Work to complete: Whenever "soutien" occurs in a line of the material, list that line.

Records for this task:
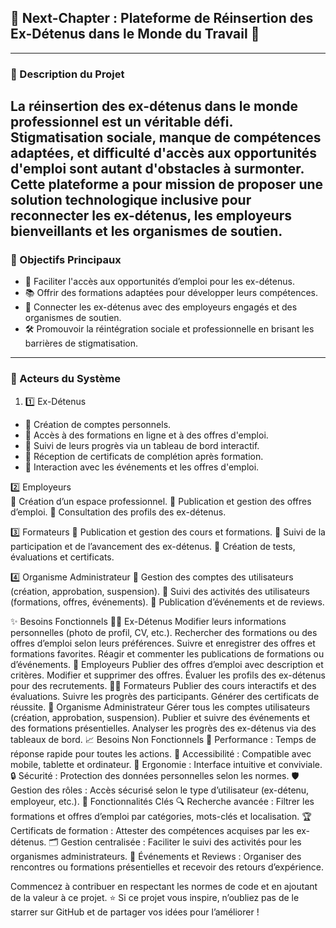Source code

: ## 🌟 Next-Chapter : Plateforme de Réinsertion des Ex-Détenus dans le Monde du Travail 🌟
---
### 📝 Description du Projet<br>
La réinsertion des ex-détenus dans le monde professionnel est un véritable défi. Stigmatisation sociale, manque de compétences adaptées, et difficulté d'accès aux opportunités d'emploi sont autant d'obstacles à surmonter. Cette plateforme a pour mission de proposer une solution technologique inclusive pour reconnecter les ex-détenus, les employeurs bienveillants et les organismes de soutien.
---
### 🎯 Objectifs Principaux
- 🔗 Faciliter l'accès aux opportunités d’emploi pour les ex-détenus.
- 📚 Offrir des formations adaptées pour développer leurs compétences.
- 🤝 Connecter les ex-détenus avec des employeurs engagés et des organismes de soutien.
- 🛠️ Promouvoir la réintégration sociale et professionnelle en brisant les barrières de stigmatisation.
---
### 👥 Acteurs du Système
1. 1️⃣ Ex-Détenus
- 🔹 Création de comptes personnels.
- 🔹 Accès à des formations en ligne et à des offres d'emploi.
- 🔹 Suivi de leurs progrès via un tableau de bord interactif.
- 🔹 Réception de certificats de complétion après formation.
- 🔹 Interaction avec les événements et les offres d'emploi.

2️⃣ Employeurs<br>
🔹 Création d’un espace professionnel.
🔹 Publication et gestion des offres d’emploi.
🔹 Consultation des profils des ex-détenus.

3️⃣ Formateurs
🔹 Publication et gestion des cours et formations.
🔹 Suivi de la participation et de l’avancement des ex-détenus.
🔹 Création de tests, évaluations et certificats.

4️⃣ Organisme Administrateur
🔹 Gestion des comptes des utilisateurs (création, approbation, suspension).
🔹 Suivi des activités des utilisateurs (formations, offres, événements).
🔹 Publication d’événements et de reviews.

✨ Besoins Fonctionnels
🧑‍💻 Ex-Détenus
Modifier leurs informations personnelles (photo de profil, CV, etc.).
Rechercher des formations ou des offres d’emploi selon leurs préférences.
Suivre et enregistrer des offres et formations favorites.
Réagir et commenter les publications de formations ou d’événements.
🏢 Employeurs
Publier des offres d’emploi avec description et critères.
Modifier et supprimer des offres.
Évaluer les profils des ex-détenus pour des recrutements.
👩‍🏫 Formateurs
Publier des cours interactifs et des évaluations.
Suivre les progrès des participants.
Générer des certificats de réussite.
🔧 Organisme Administrateur
Gérer tous les comptes utilisateurs (création, approbation, suspension).
Publier et suivre des événements et des formations présentielles.
Analyser les progrès des ex-détenus via des tableaux de bord.
📈 Besoins Non Fonctionnels
🚀 Performance : Temps de réponse rapide pour toutes les actions.
📱 Accessibilité : Compatible avec mobile, tablette et ordinateur.
🎨 Ergonomie : Interface intuitive et conviviale.
🔒 Sécurité : Protection des données personnelles selon les normes.
🛡️ Gestion des rôles : Accès sécurisé selon le type d’utilisateur (ex-détenu, employeur, etc.).
🚀 Fonctionnalités Clés
🔍 Recherche avancée : Filtrer les formations et offres d’emploi par catégories, mots-clés et localisation.
🏆 Certificats de formation : Attester des compétences acquises par les ex-détenus.
🗂️ Gestion centralisée : Faciliter le suivi des activités pour les organismes administrateurs.
📢 Événements et Reviews : Organiser des rencontres ou formations présentielles et recevoir des retours d’expérience.

Commencez à contribuer en respectant les normes de code et en ajoutant de la valeur à ce projet.
⭐ Si ce projet vous inspire, n’oubliez pas de le starrer sur GitHub et de partager vos idées pour l’améliorer !

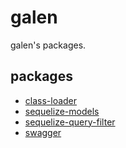 # galen

galen's packages.

## packages

* [class-loader](https://github.com/AlfieriChou/galen/tree/master/packages/class-loader)
* [sequelize-models](https://github.com/AlfieriChou/galen/tree/master/packages/sequelize-models)
* [sequelize-query-filter](https://github.com/AlfieriChou/galen/tree/master/packages/sequelize-query-filter)
* [swagger](https://github.com/AlfieriChou/galen/tree/master/packages/swagger)
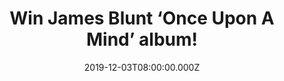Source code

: ---
campaign-uuid: "c-257870c9-803d-4aa3-a5f5-6c6c2dbc6826"
type: "Competition"
category: "Music"
date: "2019-12-03T08:00:00.000Z"
end-date: "2020-01-03T23:59:00.000Z"
disable-form: false
is_promoted: false
has_entry_page: true
title: "Win James Blunt ‘Once Upon A Mind’ album!"
competition-description: "<p>’Once Upon A Mind’ is the multi-Grammy nominated and\
  \ multi-platinum British singer-songwriter’s James Blunt sixth studio album. After\
  \ flirting with electronica on his last album (2017's 'The Afterlove'), Blunt returns\
  \ to what he does best on 'Once Upon a Mind', writing classic songs that touch both\
  \ the heart and the head.</p>\n<p>We are giving away a copy of his brand new album\
  \ to you. Click below and it could be yours.</p>\n"
hero-header: "Win James Blunt ‘Once Upon A Mind’ album!"
terms-confirmation: "N/A"
banner-img: "https://assets.expresslyapp.com/asset-41e3aa6f-17bf-467b-840a-05b3f2042643.jpg"
logo-left-href: "aaa.nme.com"
logo-left-image: "https://assets.expresslyapp.com/asset-f4ae8b5d-a660-4bb7-9ea1-0047d79ac5ee.jpg"
logo-left-title: "NME AAA"
bg-image-hero: "https://assets.expresslyapp.com/asset-b058ff73-1618-4ed5-8417-dc215210b2f5.jpg"
bg-image-first: "https://assets.expresslyapp.com/asset-8616f1db-0261-4175-88f0-390e1aca35ac.jpg"
section1-content: "<p>’Once Upon A Mind’ is James Blunt sixth studio album. An album\
  \ full of collaborations with a variety of producers such as Steve Robson, Jimmy\
  \ Hogarth and TMS resulting in a freshness that resonates throughout the eleven-song\
  \ collection, with highlights including the poignant ballad 'Monsters,' pop-infused\
  \ '5 Miles' and the country tinged ‘Halfway'.</p>\n<p>Enter below for a chance to\
  \ taking it home with you!</p>\n<p>Good luck!</p>\n"
entry-title: "Win James Blunt ‘Once Upon A Mind’ album!"
entry-content: "<p>Enter the draw to win James Blunt ‘Once Upon A Mind’ album by completing\
  \ the form below before 23:59 on the 3rd of January 2020.</p>\n"
has-winner: false
prize-description: "James Blunt ‘Once Upon A Mind’ album!"
special-conditions: "Multiple entries are allowed up to one every day.\r\n\r\nThis\
  \ competition is also available on: https://club.expressly.io/competitons/james-blunt-once-upon-a-mind"
country-restrictions:
- "GB"
---
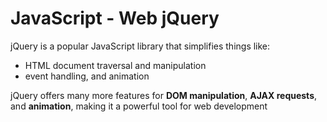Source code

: # JavaScript - Web jQuery

jQuery is a popular JavaScript library that simplifies things like:
* HTML document traversal and manipulation
* event handling, and animation

jQuery offers many more features for __DOM manipulation__, __AJAX requests__, and __animation__, making it a powerful tool for web development
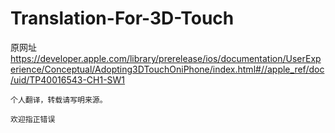 # Translation-For-3D-Touch

原网址 https://developer.apple.com/library/prerelease/ios/documentation/UserExperience/Conceptual/Adopting3DTouchOniPhone/index.html#//apple_ref/doc/uid/TP40016543-CH1-SW1



`个人翻译，转载请写明来源。`


`欢迎指正错误`
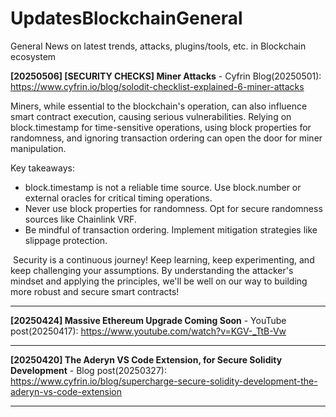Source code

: # UpdatesBlockchainGeneral
General News on latest trends, attacks, plugins/tools, etc. in Blockchain ecosystem


**[20250506] [SECURITY CHECKS]  Miner Attacks** - Cyfrin Blog(20250501): https://www.cyfrin.io/blog/solodit-checklist-explained-6-miner-attacks

Miners, while essential to the blockchain's operation, can also influence smart contract execution, causing serious vulnerabilities. Relying on block.timestamp for time-sensitive operations, using block properties for randomness, and ignoring transaction ordering can open the door for miner manipulation.

‍Key takeaways:
- block.timestamp is not a reliable time source. Use block.number or external oracles for critical timing operations.
‍
- Never use block properties for randomness. Opt for secure randomness sources like Chainlink VRF.
‍
- Be mindful of transaction ordering. Implement mitigation strategies like slippage protection.

‍
Security is a continuous journey! Keep learning, keep experimenting, and keep challenging your assumptions. By understanding the attacker's mindset and applying the principles, we'll be well on our way to building more robust and secure smart contracts!

------------------------------------------------------------------------------------------------------------
**[20250424] Massive Ethereum Upgrade Coming Soon** - YouTube post(20250417): https://www.youtube.com/watch?v=KGV-_TtB-Vw

------------------------------------------------------------------------------------------------------------
**[20250420] The Aderyn VS Code Extension, for Secure Solidity Development** - Blog post(20250327): https://www.cyfrin.io/blog/supercharge-secure-solidity-development-the-aderyn-vs-code-extension

------------------------------------------------------------------------------------------------------------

Expected answer:
La réinsertion des ex-détenus dans le monde professionnel est un véritable défi. Stigmatisation sociale, manque de compétences adaptées, et difficulté d'accès aux opportunités d'emploi sont autant d'obstacles à surmonter. Cette plateforme a pour mission de proposer une solution technologique inclusive pour reconnecter les ex-détenus, les employeurs bienveillants et les organismes de soutien.
- 🤝 Connecter les ex-détenus avec des employeurs engagés et des organismes de soutien.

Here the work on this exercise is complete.